L'irrationnel en peinture
Colloque "La peinture dans l'art contemporain"

 

 

Comment continuer de peindre mais d'une façon nouvelle? Comment peindre à l'époque des images numériques et après l'incroyable diversités des différentes expressions artistiques du XX° siècle? Comment assumer la désobéissance dans le lien? Les réponses à ces questions sont sans doute indéfinies. La Rectoversion qui fut un tâtonnement et non un acte intellectuel délibéré est une des réponses possibles. Avant d'être un concept, elle est d'abord une façon concrète de concevoir, préparer et peindre un support.

Par ces prolongements théoriques, la Rectoversion fait ainsi partie de ces propositions picturales qui relancent la possibilité de peindre en annoncant une nouvelle vision révélatrice, en fait, d'une mutation plus générale de la pensée et des cultures. Son processus de renouvellement pictural confirme la persistance de la peinture. Il rejoint à ce titre celui qu'avait suscité d'autres mouvements artistiques antérieurs.

On pense d'abord au Cubisme et au Surréalisme. Lorsque Pablo Picasso fait imploser en petites facettes l'effigie du fameux marchand des cubistes dans son tableau de 1910 "Le portrait de Kahnweiler", il propose une nouvelle vision où les objets sont représentés sous différents angles de vue. Il en est de même pour les autres peintres cubistes analytiques comme Georges Braque ou Juan Gris. Le fait qu'ils aient pu élargir leur technique picturale en collant sur leurs toiles d'autres matériaux que des pigments traditionnels n'empêche en rien que leur proposition picturale appartienne au domaine de la peinture. Ils ont ouvert le langage pictural à d'autres matériaux et à d'autres points de vue, l'expression "points de vue" pouvant être entendue au sens propre comme au sens figuré.

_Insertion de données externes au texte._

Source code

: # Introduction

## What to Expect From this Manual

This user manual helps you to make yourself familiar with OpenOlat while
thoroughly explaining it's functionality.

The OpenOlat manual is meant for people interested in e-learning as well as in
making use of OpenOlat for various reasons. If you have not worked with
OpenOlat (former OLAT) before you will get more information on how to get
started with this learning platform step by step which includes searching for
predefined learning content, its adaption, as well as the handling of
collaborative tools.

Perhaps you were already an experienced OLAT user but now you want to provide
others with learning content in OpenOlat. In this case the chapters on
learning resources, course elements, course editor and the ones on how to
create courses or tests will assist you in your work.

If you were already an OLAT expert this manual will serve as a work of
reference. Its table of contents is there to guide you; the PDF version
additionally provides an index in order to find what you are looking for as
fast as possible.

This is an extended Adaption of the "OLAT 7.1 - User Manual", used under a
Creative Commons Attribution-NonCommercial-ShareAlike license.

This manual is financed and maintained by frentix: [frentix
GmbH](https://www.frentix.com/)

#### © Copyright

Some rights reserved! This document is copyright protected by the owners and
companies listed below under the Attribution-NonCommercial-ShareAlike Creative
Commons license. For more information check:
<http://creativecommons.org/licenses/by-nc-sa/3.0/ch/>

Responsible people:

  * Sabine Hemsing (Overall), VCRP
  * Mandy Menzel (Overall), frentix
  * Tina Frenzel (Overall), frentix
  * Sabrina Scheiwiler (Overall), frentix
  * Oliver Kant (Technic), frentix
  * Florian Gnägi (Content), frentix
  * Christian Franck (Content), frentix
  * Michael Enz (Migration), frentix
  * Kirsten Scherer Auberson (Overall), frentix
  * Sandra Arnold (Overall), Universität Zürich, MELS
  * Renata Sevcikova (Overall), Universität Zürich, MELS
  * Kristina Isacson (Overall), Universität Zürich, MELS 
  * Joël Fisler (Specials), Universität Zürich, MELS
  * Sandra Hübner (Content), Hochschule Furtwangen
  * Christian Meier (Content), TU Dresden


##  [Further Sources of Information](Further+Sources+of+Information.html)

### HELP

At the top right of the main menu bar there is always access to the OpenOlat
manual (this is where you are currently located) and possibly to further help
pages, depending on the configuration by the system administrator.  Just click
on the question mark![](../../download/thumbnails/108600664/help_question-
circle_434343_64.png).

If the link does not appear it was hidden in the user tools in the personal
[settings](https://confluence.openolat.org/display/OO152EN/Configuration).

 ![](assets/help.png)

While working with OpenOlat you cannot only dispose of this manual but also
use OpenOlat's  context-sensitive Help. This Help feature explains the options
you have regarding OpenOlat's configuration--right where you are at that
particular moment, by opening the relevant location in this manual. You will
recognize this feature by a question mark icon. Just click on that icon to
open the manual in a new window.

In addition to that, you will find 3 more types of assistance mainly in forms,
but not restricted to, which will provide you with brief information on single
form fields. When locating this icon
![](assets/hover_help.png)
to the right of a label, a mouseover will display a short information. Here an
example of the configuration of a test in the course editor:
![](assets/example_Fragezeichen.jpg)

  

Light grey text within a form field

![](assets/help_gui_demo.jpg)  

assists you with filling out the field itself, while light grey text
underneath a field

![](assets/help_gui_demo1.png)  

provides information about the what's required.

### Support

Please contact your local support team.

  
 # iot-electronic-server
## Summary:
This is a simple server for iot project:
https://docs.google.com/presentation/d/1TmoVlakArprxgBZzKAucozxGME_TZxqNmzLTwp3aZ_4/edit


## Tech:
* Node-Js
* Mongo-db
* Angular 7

Le Surréalisme a connu le même processus. Même si les tableaux de Salvador Dalí ou d'Yves Tanguy ne sont constitués que de matériaux picturaux traditionnels, ils représentent des visions oniriques nouvelles qui correspondent aussi à une mutation en ce qui concerne l'approche de l'inconscient. Le Surréalisme correspond à une façon de voir quand ce n'est pas à une façon d'être.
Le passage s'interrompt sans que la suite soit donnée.